Under Esenberg’s leadership, WILL has grown into one of the more active state-based think tanks and litigation centers in the country. He is a frequent litigator in state and federal courts and nationally recognized scholar and commentator on constitutional law, particularly the First Amendment’s guarantees of freedom of speech and religion.
One recent victory was the state supreme court’s decision not to accept a case challenging Wisconsin’s school-choice system. WILL represented private schools, parents of students who attend them, and other advocates of the program.
The lawsuit was “plagued with misleading, misinformed, and nonsensical legal arguments,” Esenberg told the press.
Genuine authority
Andrew Spiropoulos is the Robert S. Kerr Sr. Professor of Constitutional Law
and director of the Center for the Study of State Constitutional Law & Government at the Oklahoma City University School of Law.
A former litigator and Salvatori Fellow at the Heritage Foundation, Spiropoulos is a frequent lecturer at Federalist Society programs and serves as adjunct scholar at the Oklahoma Council of Public Affairs. He is also a FreeCon signatory.
Spiropoulos previously served as senior counselor to the speaker of the Oklahoma House of Representatives, where his duties included serving as chief policy advisor and negotiator. As both a practitioner and educator, then, he recognizes the importance of preparing principled leaders to serve effectively in public office.
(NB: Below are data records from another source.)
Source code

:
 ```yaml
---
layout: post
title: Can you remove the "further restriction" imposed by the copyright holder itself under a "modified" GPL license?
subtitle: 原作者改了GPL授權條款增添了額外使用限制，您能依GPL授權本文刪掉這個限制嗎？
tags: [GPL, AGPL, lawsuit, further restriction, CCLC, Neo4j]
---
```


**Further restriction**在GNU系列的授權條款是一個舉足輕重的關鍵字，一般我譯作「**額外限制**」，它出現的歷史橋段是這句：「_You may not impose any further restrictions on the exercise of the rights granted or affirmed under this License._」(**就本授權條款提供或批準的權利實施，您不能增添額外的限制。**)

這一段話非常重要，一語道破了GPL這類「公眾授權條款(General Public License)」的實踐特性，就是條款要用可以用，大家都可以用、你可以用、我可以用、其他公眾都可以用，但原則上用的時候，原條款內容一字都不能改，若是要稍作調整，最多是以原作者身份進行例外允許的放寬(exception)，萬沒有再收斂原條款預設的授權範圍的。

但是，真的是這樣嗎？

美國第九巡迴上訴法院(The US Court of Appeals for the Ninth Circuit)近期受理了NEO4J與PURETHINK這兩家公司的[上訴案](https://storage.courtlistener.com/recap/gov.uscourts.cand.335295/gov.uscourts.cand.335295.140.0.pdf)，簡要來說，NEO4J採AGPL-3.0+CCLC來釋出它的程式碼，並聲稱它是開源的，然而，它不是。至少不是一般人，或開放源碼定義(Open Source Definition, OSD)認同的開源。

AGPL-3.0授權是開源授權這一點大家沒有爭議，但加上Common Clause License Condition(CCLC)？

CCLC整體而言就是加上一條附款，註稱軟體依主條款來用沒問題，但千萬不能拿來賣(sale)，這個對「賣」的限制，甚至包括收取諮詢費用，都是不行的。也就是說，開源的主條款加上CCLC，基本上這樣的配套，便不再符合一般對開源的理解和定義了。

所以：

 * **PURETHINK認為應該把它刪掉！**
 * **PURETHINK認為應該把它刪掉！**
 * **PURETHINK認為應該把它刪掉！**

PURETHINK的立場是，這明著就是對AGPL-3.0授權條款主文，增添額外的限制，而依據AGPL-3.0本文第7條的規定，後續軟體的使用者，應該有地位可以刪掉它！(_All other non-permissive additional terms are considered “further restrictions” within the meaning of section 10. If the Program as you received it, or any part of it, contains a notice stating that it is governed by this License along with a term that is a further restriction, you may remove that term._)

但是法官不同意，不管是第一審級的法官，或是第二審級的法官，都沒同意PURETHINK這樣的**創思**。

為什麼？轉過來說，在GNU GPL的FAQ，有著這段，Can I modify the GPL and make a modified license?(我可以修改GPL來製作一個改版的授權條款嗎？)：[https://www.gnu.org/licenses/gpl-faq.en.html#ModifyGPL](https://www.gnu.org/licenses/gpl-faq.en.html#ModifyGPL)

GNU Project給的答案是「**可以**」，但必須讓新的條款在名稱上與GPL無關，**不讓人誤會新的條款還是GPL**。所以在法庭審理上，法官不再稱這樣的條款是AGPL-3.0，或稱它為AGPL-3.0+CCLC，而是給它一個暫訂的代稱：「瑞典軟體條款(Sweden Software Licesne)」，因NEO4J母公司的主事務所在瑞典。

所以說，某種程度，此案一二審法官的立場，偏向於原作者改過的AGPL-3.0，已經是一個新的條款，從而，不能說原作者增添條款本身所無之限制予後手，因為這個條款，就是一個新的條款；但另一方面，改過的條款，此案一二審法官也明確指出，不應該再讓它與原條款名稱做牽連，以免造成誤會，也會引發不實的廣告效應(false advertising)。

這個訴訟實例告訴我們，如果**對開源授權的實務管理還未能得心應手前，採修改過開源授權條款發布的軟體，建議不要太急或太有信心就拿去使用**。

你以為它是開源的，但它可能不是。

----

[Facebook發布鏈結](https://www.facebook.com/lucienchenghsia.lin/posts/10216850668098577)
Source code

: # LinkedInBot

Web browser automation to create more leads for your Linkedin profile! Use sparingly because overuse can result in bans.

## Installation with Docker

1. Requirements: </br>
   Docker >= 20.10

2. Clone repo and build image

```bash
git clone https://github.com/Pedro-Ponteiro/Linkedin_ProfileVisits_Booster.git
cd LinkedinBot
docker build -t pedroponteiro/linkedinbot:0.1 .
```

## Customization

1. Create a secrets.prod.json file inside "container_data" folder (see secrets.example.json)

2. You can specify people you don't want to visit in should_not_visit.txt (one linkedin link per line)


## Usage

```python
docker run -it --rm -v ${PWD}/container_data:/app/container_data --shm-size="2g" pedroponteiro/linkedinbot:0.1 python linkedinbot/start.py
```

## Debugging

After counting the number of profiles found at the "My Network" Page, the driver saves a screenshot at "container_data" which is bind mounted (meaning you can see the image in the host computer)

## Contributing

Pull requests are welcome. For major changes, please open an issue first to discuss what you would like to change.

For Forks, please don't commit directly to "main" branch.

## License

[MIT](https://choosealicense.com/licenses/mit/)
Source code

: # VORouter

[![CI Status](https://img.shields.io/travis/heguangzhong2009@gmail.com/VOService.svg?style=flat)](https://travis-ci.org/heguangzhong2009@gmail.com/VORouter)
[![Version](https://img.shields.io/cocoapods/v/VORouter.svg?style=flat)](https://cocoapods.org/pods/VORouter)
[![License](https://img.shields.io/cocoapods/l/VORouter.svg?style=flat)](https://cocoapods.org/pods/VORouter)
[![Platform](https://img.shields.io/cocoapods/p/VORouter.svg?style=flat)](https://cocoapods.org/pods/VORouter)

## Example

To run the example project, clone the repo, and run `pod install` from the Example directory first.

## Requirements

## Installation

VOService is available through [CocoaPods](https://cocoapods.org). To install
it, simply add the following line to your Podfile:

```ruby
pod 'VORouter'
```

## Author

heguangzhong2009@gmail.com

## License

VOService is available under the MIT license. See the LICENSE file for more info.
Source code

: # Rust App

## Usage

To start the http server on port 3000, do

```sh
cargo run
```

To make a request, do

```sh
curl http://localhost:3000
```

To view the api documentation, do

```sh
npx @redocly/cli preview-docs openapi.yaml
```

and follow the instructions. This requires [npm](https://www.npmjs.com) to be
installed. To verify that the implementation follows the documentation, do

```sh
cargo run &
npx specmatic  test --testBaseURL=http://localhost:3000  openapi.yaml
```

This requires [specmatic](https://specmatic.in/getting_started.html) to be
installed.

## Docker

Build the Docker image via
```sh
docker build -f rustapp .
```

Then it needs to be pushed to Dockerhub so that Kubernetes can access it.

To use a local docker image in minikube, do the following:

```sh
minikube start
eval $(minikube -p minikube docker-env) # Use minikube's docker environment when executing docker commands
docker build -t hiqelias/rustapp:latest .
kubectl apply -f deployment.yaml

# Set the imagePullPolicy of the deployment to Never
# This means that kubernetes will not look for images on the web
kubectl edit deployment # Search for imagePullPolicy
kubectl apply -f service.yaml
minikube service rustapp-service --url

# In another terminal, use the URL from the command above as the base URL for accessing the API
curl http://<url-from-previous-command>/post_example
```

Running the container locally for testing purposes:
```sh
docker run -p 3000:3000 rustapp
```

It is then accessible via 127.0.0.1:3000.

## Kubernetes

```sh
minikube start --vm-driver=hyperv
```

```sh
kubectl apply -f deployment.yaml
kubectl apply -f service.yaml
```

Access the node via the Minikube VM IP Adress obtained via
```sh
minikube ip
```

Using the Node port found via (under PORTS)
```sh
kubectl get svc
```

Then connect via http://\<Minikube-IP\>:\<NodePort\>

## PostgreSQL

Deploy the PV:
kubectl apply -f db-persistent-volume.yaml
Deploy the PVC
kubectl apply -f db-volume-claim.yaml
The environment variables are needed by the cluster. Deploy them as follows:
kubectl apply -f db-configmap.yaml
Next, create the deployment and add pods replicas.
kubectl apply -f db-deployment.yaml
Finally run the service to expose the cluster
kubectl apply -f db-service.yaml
In an article for the University of Louisville Law Review, for example, Spiropolous explained that James Madison and Alexander Hamilton argued so vociferously for the proposed new constitution in the Federalist Papers because they expected it to attract leaders into federal service with the “ability, education, and character to make good use of a genuine government with genuine authority.”
“They believed that confining the powers of the federal government,” he wrote, “would encourage these able officials to stick to issues of national scope.”